Extracted information:
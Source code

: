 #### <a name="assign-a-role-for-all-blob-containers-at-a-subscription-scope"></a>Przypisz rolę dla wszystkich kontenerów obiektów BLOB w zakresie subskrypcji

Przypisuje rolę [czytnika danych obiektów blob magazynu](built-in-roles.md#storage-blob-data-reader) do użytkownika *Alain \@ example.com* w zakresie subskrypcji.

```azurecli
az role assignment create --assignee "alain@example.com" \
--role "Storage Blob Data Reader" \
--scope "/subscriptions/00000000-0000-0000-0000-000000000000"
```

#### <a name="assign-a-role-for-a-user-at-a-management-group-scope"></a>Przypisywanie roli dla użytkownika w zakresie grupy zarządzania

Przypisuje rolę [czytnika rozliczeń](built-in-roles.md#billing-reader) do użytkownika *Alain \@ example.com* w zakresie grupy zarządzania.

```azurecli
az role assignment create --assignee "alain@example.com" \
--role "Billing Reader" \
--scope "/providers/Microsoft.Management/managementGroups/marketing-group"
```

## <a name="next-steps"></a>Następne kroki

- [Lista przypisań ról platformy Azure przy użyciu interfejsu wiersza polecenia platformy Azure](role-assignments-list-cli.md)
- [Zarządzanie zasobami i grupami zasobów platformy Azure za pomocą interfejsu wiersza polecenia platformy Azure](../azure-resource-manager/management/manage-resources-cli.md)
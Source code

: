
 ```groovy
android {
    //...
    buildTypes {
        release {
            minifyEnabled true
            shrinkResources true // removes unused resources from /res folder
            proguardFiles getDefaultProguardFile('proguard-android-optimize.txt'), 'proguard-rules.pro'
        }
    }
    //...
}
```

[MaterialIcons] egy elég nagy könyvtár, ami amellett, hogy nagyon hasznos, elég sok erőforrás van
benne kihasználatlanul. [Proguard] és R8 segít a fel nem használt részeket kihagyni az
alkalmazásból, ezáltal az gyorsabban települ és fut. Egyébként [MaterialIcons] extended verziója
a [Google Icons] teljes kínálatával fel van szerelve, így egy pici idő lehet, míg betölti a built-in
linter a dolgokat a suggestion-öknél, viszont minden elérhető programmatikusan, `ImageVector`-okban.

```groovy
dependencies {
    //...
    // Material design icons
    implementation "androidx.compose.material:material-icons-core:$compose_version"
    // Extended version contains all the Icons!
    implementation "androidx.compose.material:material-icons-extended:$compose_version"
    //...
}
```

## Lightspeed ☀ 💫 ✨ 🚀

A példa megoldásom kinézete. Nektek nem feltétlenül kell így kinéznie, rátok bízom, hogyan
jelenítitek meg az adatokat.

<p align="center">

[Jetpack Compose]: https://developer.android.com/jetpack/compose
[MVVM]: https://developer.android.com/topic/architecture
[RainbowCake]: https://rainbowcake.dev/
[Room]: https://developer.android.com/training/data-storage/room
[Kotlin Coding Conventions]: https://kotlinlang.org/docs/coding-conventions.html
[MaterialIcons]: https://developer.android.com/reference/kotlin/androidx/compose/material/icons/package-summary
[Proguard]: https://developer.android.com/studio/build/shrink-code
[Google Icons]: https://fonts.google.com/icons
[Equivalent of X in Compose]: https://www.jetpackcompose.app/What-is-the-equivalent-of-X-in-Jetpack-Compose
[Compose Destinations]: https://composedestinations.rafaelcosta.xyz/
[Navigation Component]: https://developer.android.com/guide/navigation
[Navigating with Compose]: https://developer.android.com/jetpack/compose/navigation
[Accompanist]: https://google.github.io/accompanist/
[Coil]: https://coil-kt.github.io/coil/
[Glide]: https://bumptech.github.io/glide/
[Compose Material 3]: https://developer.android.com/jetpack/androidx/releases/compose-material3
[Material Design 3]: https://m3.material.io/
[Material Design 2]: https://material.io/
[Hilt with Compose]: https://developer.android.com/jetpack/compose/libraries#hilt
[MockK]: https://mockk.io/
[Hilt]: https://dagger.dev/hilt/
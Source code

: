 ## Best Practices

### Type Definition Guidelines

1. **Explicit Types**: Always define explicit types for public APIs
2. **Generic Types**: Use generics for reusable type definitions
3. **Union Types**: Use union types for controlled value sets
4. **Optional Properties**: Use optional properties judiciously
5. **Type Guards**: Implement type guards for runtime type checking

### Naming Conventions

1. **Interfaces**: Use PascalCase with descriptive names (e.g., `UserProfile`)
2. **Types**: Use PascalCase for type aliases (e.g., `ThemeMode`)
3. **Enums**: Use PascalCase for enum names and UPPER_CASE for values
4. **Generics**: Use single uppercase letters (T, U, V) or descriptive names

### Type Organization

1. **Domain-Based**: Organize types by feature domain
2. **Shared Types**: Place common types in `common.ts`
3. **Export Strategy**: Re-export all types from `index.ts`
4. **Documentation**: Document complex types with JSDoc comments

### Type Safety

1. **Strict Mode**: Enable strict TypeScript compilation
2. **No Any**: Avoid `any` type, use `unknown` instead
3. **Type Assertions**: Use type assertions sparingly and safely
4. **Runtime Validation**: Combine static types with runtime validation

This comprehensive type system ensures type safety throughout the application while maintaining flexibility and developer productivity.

Aim of the task:
Say how many lines above include "github", please, and nothing else.

Exercise result:
3